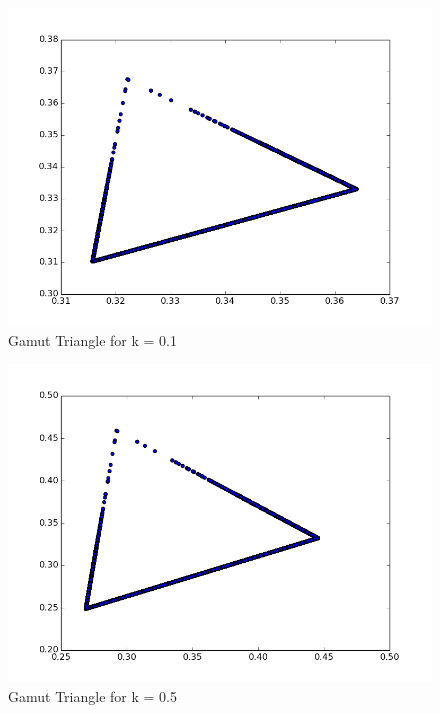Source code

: \documentclass[]{article}
\begin{document}
\begin{figure}[h!]
  \begin{center}
    \includegraphics[scale=0.4]{gamut_triangle_maxsat_normal_0_1}
    \caption[p2]{Gamut Triangle for k = 0.1}
  \end{center}
\end{figure}
\begin{figure}[h!]
  \begin{center}
    \includegraphics[scale=0.4]{gamut_triangle_maxsat_normal_0_5}
    \caption[p3]{Gamut Triangle for k = 0.5}
  \end{center}
\end{figure}
\end{document}
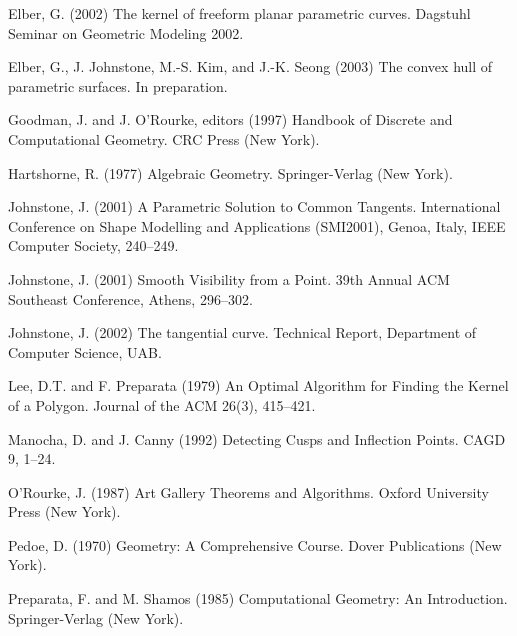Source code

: \documentclass{sig-alternate}
\begin{document}

\begin{thebibliography}{99}

Elber, G. (2002)
The kernel of freeform planar parametric curves.
Dagstuhl Seminar on Geometric Modeling 2002.

Elber, G., J. Johnstone, M.-S. Kim, and J.-K. Seong (2003)
The convex hull of parametric surfaces.
In preparation.

Goodman, J. and J. O'Rourke, editors (1997)
Handbook of Discrete and Computational Geometry.
CRC Press (New York).

Hartshorne, R. (1977)
Algebraic Geometry.
Springer-Verlag (New York).

Johnstone, J. (2001)
A Parametric Solution to Common Tangents.
International Conference on Shape Modelling and Applications (SMI2001),
Genoa, Italy, IEEE Computer Society, 240--249.

Johnstone, J. (2001)
Smooth Visibility from a Point.
39th Annual ACM Southeast Conference, Athens, 296--302.

Johnstone, J. (2002)
The tangential curve.
Technical Report, Department of Computer Science, UAB.

Lee, D.T. and F. Preparata (1979)
An Optimal Algorithm for Finding the Kernel of a Polygon.
Journal of the ACM 26(3), 415--421.

Manocha, D. and J. Canny (1992)
Detecting Cusps and Inflection Points.
CAGD 9, 1--24.

O'Rourke, J. (1987)
Art Gallery Theorems and Algorithms.
Oxford University Press (New York).

Pedoe, D. (1970)
Geometry: A Comprehensive Course.
Dover Publications (New York).

Preparata, F. and M. Shamos (1985)
Computational Geometry: An Introduction.
Springer-Verlag (New York).

\end{thebibliography}

\balancecolumns
\end{document}
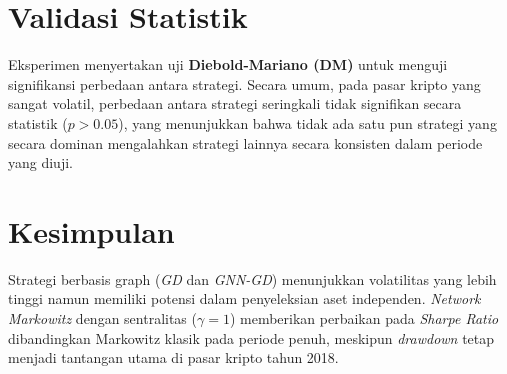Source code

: \documentclass[12pt,a4paper]{article}
\begin{document}
\section{Validasi Statistik}
Eksperimen menyertakan uji \textbf{Diebold-Mariano (DM)} untuk menguji signifikansi perbedaan antara strategi. Secara umum, pada pasar kripto yang sangat volatil, perbedaan antara strategi seringkali tidak signifikan secara statistik ($p > 0.05$), yang menunjukkan bahwa tidak ada satu pun strategi yang secara dominan mengalahkan strategi lainnya secara konsisten dalam periode yang diuji.

\section{Kesimpulan}
Strategi berbasis graph (\textit{GD} dan \textit{GNN-GD}) menunjukkan volatilitas yang lebih tinggi namun memiliki potensi dalam penyeleksian aset independen. \textit{Network Markowitz} dengan sentralitas ($\gamma=1$) memberikan perbaikan pada \textit{Sharpe Ratio} dibandingkan Markowitz klasik pada periode penuh, meskipun \textit{drawdown} tetap menjadi tantangan utama di pasar kripto tahun 2018.
\end{document}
· · · ·
Brief | Write out the material above precisely, leaving each picture behind.

Expected answer |
Source code

: \documentclass[]{article}
\begin{document}
\begin{figure}[h!]
  \begin{center}
    \includegraphics[scale=0.4]{gamut_triangle_maxsat_normal_0_1}
    \caption[p2]{Gamut Triangle for k = 0.1}
  \end{center}
\end{figure}
\begin{figure}[h!]
  \begin{center}
    \includegraphics[scale=0.4]{gamut_triangle_maxsat_normal_0_5}
    \caption[p3]{Gamut Triangle for k = 0.5}
  \end{center}
\end{figure}
\end{document}
Source code

: \documentclass{sig-alternate}
\begin{document}

\begin{thebibliography}{99}

Elber, G. (2002)
The kernel of freeform planar parametric curves.
Dagstuhl Seminar on Geometric Modeling 2002.

Elber, G., J. Johnstone, M.-S. Kim, and J.-K. Seong (2003)
The convex hull of parametric surfaces.
In preparation.

Goodman, J. and J. O'Rourke, editors (1997)
Handbook of Discrete and Computational Geometry.
CRC Press (New York).

Hartshorne, R. (1977)
Algebraic Geometry.
Springer-Verlag (New York).

Johnstone, J. (2001)
A Parametric Solution to Common Tangents.
International Conference on Shape Modelling and Applications (SMI2001),
Genoa, Italy, IEEE Computer Society, 240--249.

Johnstone, J. (2001)
Smooth Visibility from a Point.
39th Annual ACM Southeast Conference, Athens, 296--302.

Johnstone, J. (2002)
The tangential curve.
Technical Report, Department of Computer Science, UAB.

Lee, D.T. and F. Preparata (1979)
An Optimal Algorithm for Finding the Kernel of a Polygon.
Journal of the ACM 26(3), 415--421.

Manocha, D. and J. Canny (1992)
Detecting Cusps and Inflection Points.
CAGD 9, 1--24.

O'Rourke, J. (1987)
Art Gallery Theorems and Algorithms.
Oxford University Press (New York).

Pedoe, D. (1970)
Geometry: A Comprehensive Course.
Dover Publications (New York).

Preparata, F. and M. Shamos (1985)
Computational Geometry: An Introduction.
Springer-Verlag (New York).

\end{thebibliography}

\balancecolumns
\end{document}
Source code

: \documentclass[12pt,a4paper]{article}
\begin{document}
\section{Validasi Statistik}
Eksperimen menyertakan uji \textbf{Diebold-Mariano (DM)} untuk menguji signifikansi perbedaan antara strategi. Secara umum, pada pasar kripto yang sangat volatil, perbedaan antara strategi seringkali tidak signifikan secara statistik ($p > 0.05$), yang menunjukkan bahwa tidak ada satu pun strategi yang secara dominan mengalahkan strategi lainnya secara konsisten dalam periode yang diuji.

\section{Kesimpulan}
Strategi berbasis graph (\textit{GD} dan \textit{GNN-GD}) menunjukkan volatilitas yang lebih tinggi namun memiliki potensi dalam penyeleksian aset independen. \textit{Network Markowitz} dengan sentralitas ($\gamma=1$) memberikan perbaikan pada \textit{Sharpe Ratio} dibandingkan Markowitz klasik pada periode penuh, meskipun \textit{drawdown} tetap menjadi tantangan utama di pasar kripto tahun 2018.
\end{document}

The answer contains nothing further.